**Your goal**. All lines from the opening of the data to the line containing "4. Write the Debian" must be returned unchanged, and only those lines.
-------
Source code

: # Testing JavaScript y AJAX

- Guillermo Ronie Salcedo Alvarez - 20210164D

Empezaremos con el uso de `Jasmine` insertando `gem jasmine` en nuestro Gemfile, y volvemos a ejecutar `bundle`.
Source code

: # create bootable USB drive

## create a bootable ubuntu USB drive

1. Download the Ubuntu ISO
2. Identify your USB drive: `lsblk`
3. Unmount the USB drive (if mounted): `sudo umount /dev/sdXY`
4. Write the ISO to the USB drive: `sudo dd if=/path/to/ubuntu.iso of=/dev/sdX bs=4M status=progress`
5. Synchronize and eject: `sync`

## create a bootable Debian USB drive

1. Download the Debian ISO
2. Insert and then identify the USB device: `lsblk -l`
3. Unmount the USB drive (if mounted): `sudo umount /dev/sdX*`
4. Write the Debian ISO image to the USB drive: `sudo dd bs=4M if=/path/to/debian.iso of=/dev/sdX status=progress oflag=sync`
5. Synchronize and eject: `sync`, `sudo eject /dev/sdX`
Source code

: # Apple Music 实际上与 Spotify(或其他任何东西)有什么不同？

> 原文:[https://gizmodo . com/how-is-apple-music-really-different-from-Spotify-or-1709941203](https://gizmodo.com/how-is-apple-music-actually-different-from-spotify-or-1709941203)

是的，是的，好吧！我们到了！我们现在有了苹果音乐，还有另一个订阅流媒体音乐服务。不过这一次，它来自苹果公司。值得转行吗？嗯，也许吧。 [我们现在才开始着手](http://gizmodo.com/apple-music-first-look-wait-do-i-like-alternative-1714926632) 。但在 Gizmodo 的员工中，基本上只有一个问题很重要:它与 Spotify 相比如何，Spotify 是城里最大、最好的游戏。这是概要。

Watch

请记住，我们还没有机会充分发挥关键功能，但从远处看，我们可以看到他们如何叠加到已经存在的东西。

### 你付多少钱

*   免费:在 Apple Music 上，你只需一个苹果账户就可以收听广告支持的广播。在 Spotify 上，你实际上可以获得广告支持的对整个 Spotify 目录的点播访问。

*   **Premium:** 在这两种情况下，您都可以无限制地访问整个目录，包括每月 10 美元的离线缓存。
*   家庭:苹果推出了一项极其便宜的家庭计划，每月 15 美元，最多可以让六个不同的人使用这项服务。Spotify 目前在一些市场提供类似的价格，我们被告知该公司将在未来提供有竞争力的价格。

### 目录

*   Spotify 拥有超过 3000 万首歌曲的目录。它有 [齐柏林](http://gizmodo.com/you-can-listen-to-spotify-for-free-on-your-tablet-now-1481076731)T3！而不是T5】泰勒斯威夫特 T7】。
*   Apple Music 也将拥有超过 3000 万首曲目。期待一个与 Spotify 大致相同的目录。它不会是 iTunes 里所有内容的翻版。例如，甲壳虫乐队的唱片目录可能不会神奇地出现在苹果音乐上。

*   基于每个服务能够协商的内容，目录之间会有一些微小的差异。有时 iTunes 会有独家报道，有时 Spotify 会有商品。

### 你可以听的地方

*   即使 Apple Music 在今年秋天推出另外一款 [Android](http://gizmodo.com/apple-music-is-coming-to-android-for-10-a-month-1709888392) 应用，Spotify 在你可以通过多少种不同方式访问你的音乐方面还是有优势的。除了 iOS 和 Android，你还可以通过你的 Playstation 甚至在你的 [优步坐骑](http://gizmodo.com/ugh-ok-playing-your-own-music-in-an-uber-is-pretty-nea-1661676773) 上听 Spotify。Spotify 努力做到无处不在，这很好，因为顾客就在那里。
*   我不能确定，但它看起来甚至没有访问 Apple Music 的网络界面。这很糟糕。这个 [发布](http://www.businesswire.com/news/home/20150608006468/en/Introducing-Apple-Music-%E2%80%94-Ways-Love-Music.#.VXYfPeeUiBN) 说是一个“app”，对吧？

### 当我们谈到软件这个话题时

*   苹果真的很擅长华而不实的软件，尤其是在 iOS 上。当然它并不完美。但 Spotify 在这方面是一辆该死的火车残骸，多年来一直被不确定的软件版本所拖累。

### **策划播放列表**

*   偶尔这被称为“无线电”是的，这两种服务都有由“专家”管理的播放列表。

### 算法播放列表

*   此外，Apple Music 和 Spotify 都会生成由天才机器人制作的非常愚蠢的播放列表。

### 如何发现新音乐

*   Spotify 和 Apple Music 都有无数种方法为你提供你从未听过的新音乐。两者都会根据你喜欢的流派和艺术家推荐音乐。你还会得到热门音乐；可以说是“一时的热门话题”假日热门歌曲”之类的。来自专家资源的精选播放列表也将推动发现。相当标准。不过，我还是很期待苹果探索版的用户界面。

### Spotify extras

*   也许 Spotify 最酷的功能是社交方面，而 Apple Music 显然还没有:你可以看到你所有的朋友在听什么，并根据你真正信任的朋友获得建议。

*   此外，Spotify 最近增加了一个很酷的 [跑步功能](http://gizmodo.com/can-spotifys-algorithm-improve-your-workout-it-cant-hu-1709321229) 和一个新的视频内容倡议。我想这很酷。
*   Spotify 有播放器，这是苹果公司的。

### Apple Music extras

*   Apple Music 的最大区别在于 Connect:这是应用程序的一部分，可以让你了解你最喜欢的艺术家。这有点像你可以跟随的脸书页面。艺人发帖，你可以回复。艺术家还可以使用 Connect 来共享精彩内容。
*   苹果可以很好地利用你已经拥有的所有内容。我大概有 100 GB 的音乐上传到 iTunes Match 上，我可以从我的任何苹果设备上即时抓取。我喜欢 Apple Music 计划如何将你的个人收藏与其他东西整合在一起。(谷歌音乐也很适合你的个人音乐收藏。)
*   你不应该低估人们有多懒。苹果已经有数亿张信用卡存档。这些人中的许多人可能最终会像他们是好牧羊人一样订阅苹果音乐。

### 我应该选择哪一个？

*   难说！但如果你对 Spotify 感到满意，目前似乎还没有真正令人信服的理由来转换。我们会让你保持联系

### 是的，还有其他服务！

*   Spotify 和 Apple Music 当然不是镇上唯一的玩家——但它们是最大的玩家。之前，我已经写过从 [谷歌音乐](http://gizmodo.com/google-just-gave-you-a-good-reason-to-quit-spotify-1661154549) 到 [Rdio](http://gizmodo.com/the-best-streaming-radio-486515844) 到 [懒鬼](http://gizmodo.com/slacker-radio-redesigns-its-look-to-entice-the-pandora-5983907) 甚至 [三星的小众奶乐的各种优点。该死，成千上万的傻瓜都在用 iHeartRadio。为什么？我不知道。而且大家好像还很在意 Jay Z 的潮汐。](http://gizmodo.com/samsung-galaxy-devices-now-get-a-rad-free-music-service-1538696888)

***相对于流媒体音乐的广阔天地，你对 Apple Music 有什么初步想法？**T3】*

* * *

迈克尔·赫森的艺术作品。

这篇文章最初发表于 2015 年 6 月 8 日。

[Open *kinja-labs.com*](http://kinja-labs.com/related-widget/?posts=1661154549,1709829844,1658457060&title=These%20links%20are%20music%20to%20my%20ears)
-------
**Result below**.
Source code

: # Testing JavaScript y AJAX

- Guillermo Ronie Salcedo Alvarez - 20210164D

Empezaremos con el uso de `Jasmine` insertando `gem jasmine` en nuestro Gemfile, y volvemos a ejecutar `bundle`.
Source code

: # create bootable USB drive

## create a bootable ubuntu USB drive

1. Download the Ubuntu ISO
2. Identify your USB drive: `lsblk`
3. Unmount the USB drive (if mounted): `sudo umount /dev/sdXY`
4. Write the ISO to the USB drive: `sudo dd if=/path/to/ubuntu.iso of=/dev/sdX bs=4M status=progress`
5. Synchronize and eject: `sync`

## create a bootable Debian USB drive

1. Download the Debian ISO
2. Insert and then identify the USB device: `lsblk -l`
3. Unmount the USB drive (if mounted): `sudo umount /dev/sdX*`
4. Write the Debian ISO image to the USB drive: `sudo dd bs=4M if=/path/to/debian.iso of=/dev/sdX status=progress oflag=sync`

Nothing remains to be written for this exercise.